Kip Andersen e Keegan Kuhn non mollano, anzi. Nel giro di 13 ore hanno già raccolto 42mila dollari (e la stima continua a crescere mentre stiamo scrivendo) per portare a termine “What the health” il loro nuovo documentario. I creatori di “Cowspiracy“, il film che sta girando per il mondo per raccontare il vero impatto della produzione di carne sull’ambiente, proseguono in modo assolutamente coerente il loro percorso pestando i piedi all’industria della salute.
Di che cosa parla il documentario?
“What the health” si pone l’obiettivo di scoprire quale sia l‘impatto degli alimenti di origine animale e altamente trasformati sulla nostra salute, e racconta perché le principali organizzazioni che si occupano di salute negli Stati Uniti continuano a promuovere e sostenete l’industria nonostante gli innumerevoli studi medici che dichiarano e mostrano apertamente i danni di quel cibo sulla nostra salute.

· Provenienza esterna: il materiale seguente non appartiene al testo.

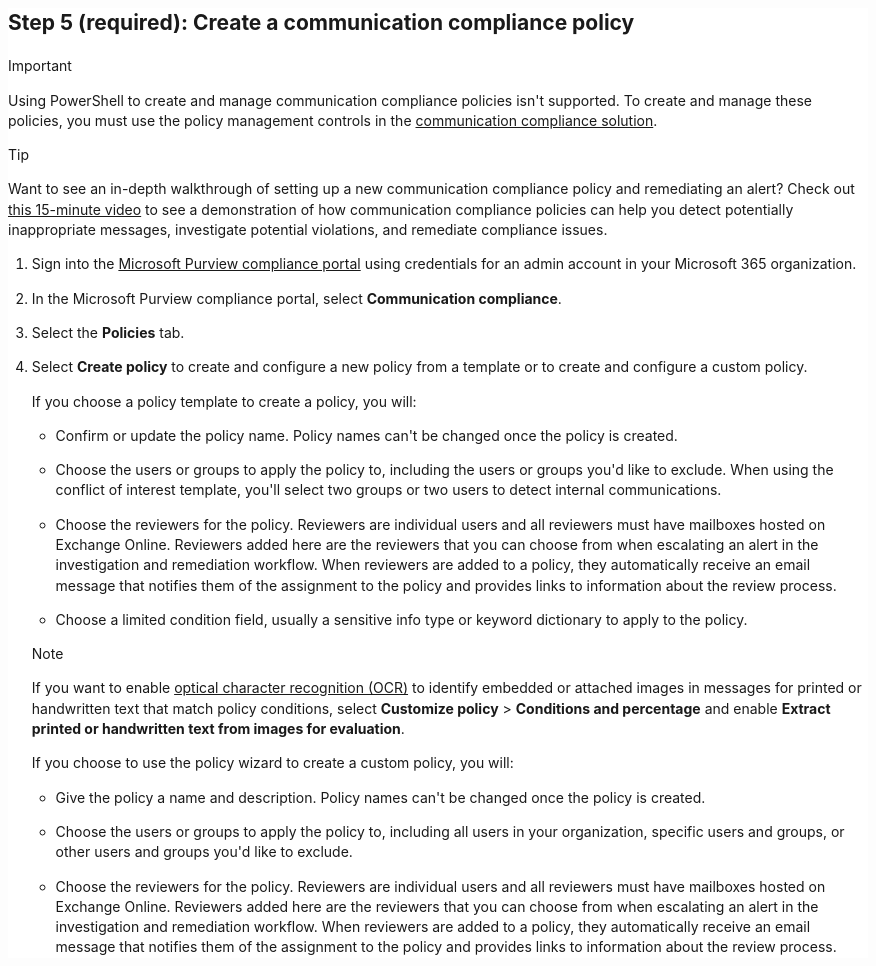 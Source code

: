 ## Step 5 (required): Create a communication compliance policy

> [!IMPORTANT]
> Using PowerShell to create and manage communication compliance policies isn't supported. To create and manage these policies, you must use the policy management controls in the [communication compliance solution](https://compliance.microsoft.com/supervisoryreview).

> [!TIP]
> Want to see an in-depth walkthrough of setting up a new communication compliance policy and remediating an alert? Check out [this 15-minute video](/microsoft-365/compliance/communication-compliance-plan#creating-a-communication-compliance-policy-walkthrough) to see a demonstration of how communication compliance policies can help you detect potentially inappropriate messages, investigate potential violations, and remediate compliance issues.

1. Sign into the [Microsoft Purview compliance portal](https://compliance.microsoft.com) using credentials for an admin account in your Microsoft 365 organization.

2. In the Microsoft Purview compliance portal, select **Communication compliance**.

3. Select the **Policies** tab.

4. Select **Create policy** to create and configure a new policy from a template or to create and configure a custom policy.

    If you choose a policy template to create a policy, you will:

    - Confirm or update the policy name. Policy names can't be changed once the policy is created.

    - Choose the users or groups to apply the policy to, including the users or groups you'd like to exclude. When using the conflict of interest template, you'll select two groups or two users to detect internal communications.

    - Choose the reviewers for the policy. Reviewers are individual users and all reviewers must have mailboxes hosted on Exchange Online. Reviewers added here are the reviewers that you can choose from when escalating an alert in the investigation and remediation workflow. When reviewers are added to a policy, they automatically receive an email message that notifies them of the assignment to the policy and provides links to information about the review process.

    - Choose a limited condition field, usually a sensitive info type or keyword dictionary to apply to the policy.

    > [!NOTE]
    > If you want to enable [optical character recognition (OCR)](/microsoft-365/compliance/communication-compliance-policies#optical-character-recognition-ocr) to identify embedded or attached images in messages for printed or handwritten text that match policy conditions, select **Customize policy** > **Conditions and percentage** and enable **Extract printed or handwritten text from images for evaluation**.

    If you choose to use the policy wizard to create a custom policy, you will:

    - Give the policy a name and description. Policy names can't be changed once the policy is created.

    - Choose the users or groups to apply the policy to, including all users in your organization, specific users and groups, or other users and groups you'd like to exclude.

    - Choose the reviewers for the policy. Reviewers are individual users and all reviewers must have mailboxes hosted on Exchange Online. Reviewers added here are the reviewers that you can choose from when escalating an alert in the investigation and remediation workflow. When reviewers are added to a policy, they automatically receive an email message that notifies them of the assignment to the policy and provides links to information about the review process.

Un documentario difficile e forse ancora più pericoloso e denso di rischi del precedente ma che ne è la diretta e inevitabile conseguenza: “Non solo esploriamo il rapporto di questo settore con la nostra salute personale- spiegano i due registi – ma come questo sia collegato all’industria farmaceutica, l’industria medica, le organizzazioni sanitarie, anche al governo e, inoltre, parleremo anche degli effetti che la produzione industriale ha sulle comunità che vivono accanto alla produzione vera e propria”. Insomma, una vera bomba, e lo sarà, c’è da crederlo, dato l’effetto e il tam tam creato da Cowspiracy che pare inarrestabile e che ha battuto alla porta anche dei governi, compreso quello italiano.
I rischi veri
“Il rischio di parlare pubblicamente di queste industrie al mondo è grande – scrivono nel testo dedicato alla raccolta fondi Kip e Keegan – ma il fatto che tutto questo venga taciuto mentre milioni di persone muoiono ogni anno è un rischio ancora più grande. Non parlarne non è un’opzione percorribile, ed è per questo che siamo tutti qui, cercando di unire le forze per mostrare al mondo la verità”. I due filmaker hanno rischiato e stanno rischiando ancora per “Cowspiracy” poiché, lo ricordiamo, negli Stati Uniti, mostrare immagini di allevamenti e addentrarsi nelle meccaniche della produzione della carne e dei suoi derivati può costare un’accusa di terrorismo. Ma la macchina è avviata, e la raccolta fondi che sembra non arrestarsi (siamo arrivati a 45mila mentre terminiamo l’articolo), così come non si arresterà, lo sappiamo, la voglia di capire che cosa c’è dietro a quello che mangiamo.